(Politics): Session at the European Association for Urban History Conference: Cities in Motion 2020

This session invites papers that explore the policing of public sex, including the policing of homosexual encounters in the public space. Possible avenues of inquiry are how knowledge of deviant desires was created through policing, the techniques employed by police in order to regulate displays of deviant desire and how urban space was re-formed in order to regulate deviant desires.


The big city has been a symbol of possibility and liberation for sexual minorities since at least the early 1900s. On the other hand the big city has also been a key site for the control and discipline of deviant sexualities, through planning of the urban space and enforcement of specific rationalities through policing. The regulation of performative displays of desire has often been a central aspect of public order policing, especially with regards to the urban micro-geography of corners, parks and urinals demanding surveillance.  

Regardless of legal status same, sex encounters seem to have been policed primarily when they took place in the public urban space in post-war west Europe and the US. The police strived to produce a systematic knowledge of the urban sexual landscape, and vice squads as well as special detachments that surveilled homosexuality took on an increasing role as experts on deviant desires. Representations of the surveilled subjects, such as qualitative enquiries and statistics, as well as of the urban landscape, such as maps and other cartographic practices, played an important part of codifying such knowledge and can be said to have played a part in the formation of specific subjectivities as well as of the urban space as such.

An open policing can also be seen as part of the disciplining of the deviant subject.
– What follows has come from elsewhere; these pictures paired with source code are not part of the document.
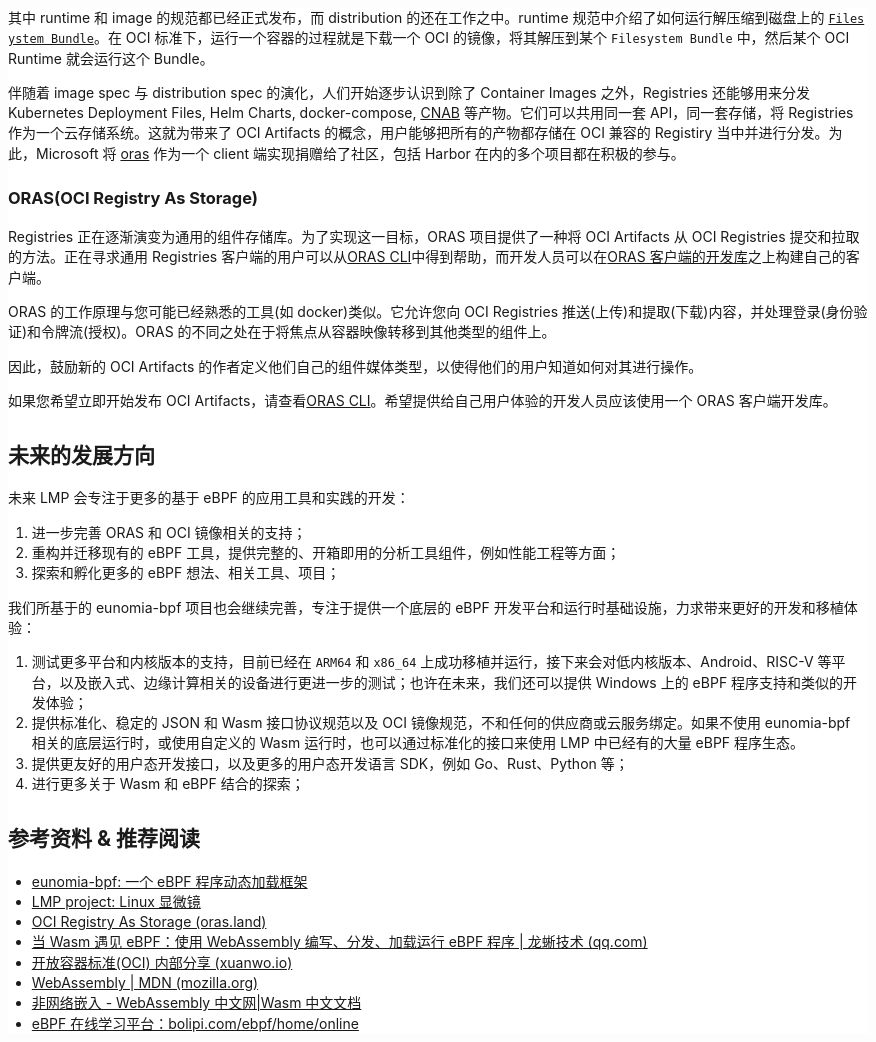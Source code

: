 其中 runtime 和 image 的规范都已经正式发布，而 distribution 的还在工作之中。runtime 规范中介绍了如何运行解压缩到磁盘上的 [`Filesystem Bundle`](https://github.com/opencontainers/runtime-spec/blob/master/bundle.md)。在 OCI 标准下，运行一个容器的过程就是下载一个 OCI 的镜像，将其解压到某个 `Filesystem Bundle` 中，然后某个 OCI Runtime 就会运行这个 Bundle。

伴随着 image spec 与 distribution spec 的演化，人们开始逐步认识到除了 Container Images 之外，Registries 还能够用来分发 Kubernetes Deployment Files, Helm Charts, docker-compose, [CNAB](https://cnab.io/) 等产物。它们可以共用同一套 API，同一套存储，将 Registries 作为一个云存储系统。这就为带来了 OCI Artifacts 的概念，用户能够把所有的产物都存储在 OCI 兼容的 Registiry 当中并进行分发。为此，Microsoft 将 [oras](https://github.com/deislabs/oras) 作为一个 client 端实现捐赠给了社区，包括 Harbor 在内的多个项目都在积极的参与。

### ORAS(OCI Registry As Storage)

Registries 正在逐渐演变为通用的组件存储库。为了实现这一目标，ORAS 项目提供了一种将 OCI Artifacts 从 OCI Registries 提交和拉取的方法。正在寻求通用 Registries 客户端的用户可以从[ORAS CLI](https://oras.land/docs/category/cli)中得到帮助，而开发人员可以在[ORAS 客户端的开发库](https://oras.land/docs/category/client-libraries)之上构建自己的客户端。

ORAS 的工作原理与您可能已经熟悉的工具(如 docker)类似。它允许您向 OCI Registries 推送(上传)和提取(下载)内容，并处理登录(身份验证)和令牌流(授权)。ORAS 的不同之处在于将焦点从容器映像转移到其他类型的组件上。

因此，鼓励新的 OCI Artifacts 的作者定义他们自己的组件媒体类型，以使得他们的用户知道如何对其进行操作。

如果您希望立即开始发布 OCI Artifacts，请查看[ORAS CLI](https://oras.land/docs/category/cli)。希望提供给自己用户体验的开发人员应该使用一个 ORAS 客户端开发库。

## 未来的发展方向

未来 LMP 会专注于更多的基于 eBPF 的应用工具和实践的开发：

1. 进一步完善 ORAS 和 OCI 镜像相关的支持；
2. 重构并迁移现有的 eBPF 工具，提供完整的、开箱即用的分析工具组件，例如性能工程等方面；
3. 探索和孵化更多的 eBPF 想法、相关工具、项目；

我们所基于的 eunomia-bpf 项目也会继续完善，专注于提供一个底层的 eBPF 开发平台和运行时基础设施，力求带来更好的开发和移植体验：

1. 测试更多平台和内核版本的支持，目前已经在 `ARM64` 和 `x86_64` 上成功移植并运行，接下来会对低内核版本、Android、RISC-V 等平台，以及嵌入式、边缘计算相关的设备进行更进一步的测试；也许在未来，我们还可以提供 Windows 上的 eBPF 程序支持和类似的开发体验；
2. 提供标准化、稳定的 JSON 和 Wasm 接口协议规范以及 OCI 镜像规范，不和任何的供应商或云服务绑定。如果不使用 eunomia-bpf 相关的底层运行时，或使用自定义的 Wasm 运行时，也可以通过标准化的接口来使用 LMP 中已经有的大量 eBPF 程序生态。
3. 提供更友好的用户态开发接口，以及更多的用户态开发语言 SDK，例如 Go、Rust、Python 等；
4. 进行更多关于 Wasm 和 eBPF 结合的探索；

## 参考资料 & 推荐阅读

- [eunomia-bpf: 一个 eBPF 程序动态加载框架](https://github.com/eunomia-bpf/eunomia-bpf)
- [LMP project: Linux 显微镜](https://github.com/linuxkerneltravel/lmp)
- [OCI Registry As Storage (oras.land)](https://oras.land/)
- [当 Wasm 遇见 eBPF：使用 WebAssembly 编写、分发、加载运行 eBPF 程序 | 龙蜥技术 (qq.com)](https://mp.weixin.qq.com/s/ryT7OqWngCjcCkfeSKjutA)
- [开放容器标准(OCI) 内部分享 (xuanwo.io)](https://xuanwo.io/2019/08/06/oci-intro/)
- [WebAssembly | MDN (mozilla.org)](https://developer.mozilla.org/zh-CN/docs/WebAssembly)
- [非网络嵌入 - WebAssembly 中文网|Wasm 中文文档](http://webassembly.org.cn/docs/non-web/)
- [eBPF 在线学习平台：bolipi.com/ebpf/home/online](https://bolipi.com/ebpf/home/online)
Both in an immediate way with the aim of regulating or forbidding certain displays of desire and in a longer perspective were the policing can be seen as part of the conduct of conduct, i.e. playing a part in the remoulding of  deviant subjectivities towards sexual practices more in line with dominating ideology at the time.

This session invites papers that explore the policing of public sex, including the policing of homosexual encounters in the public space. Possible avenues of inquiry are how knowledge of deviant desires was created through policing, the techniques employed by police in order to regulate displays of deviant desire and how urban space was re-formed in order to regulate deviant desires.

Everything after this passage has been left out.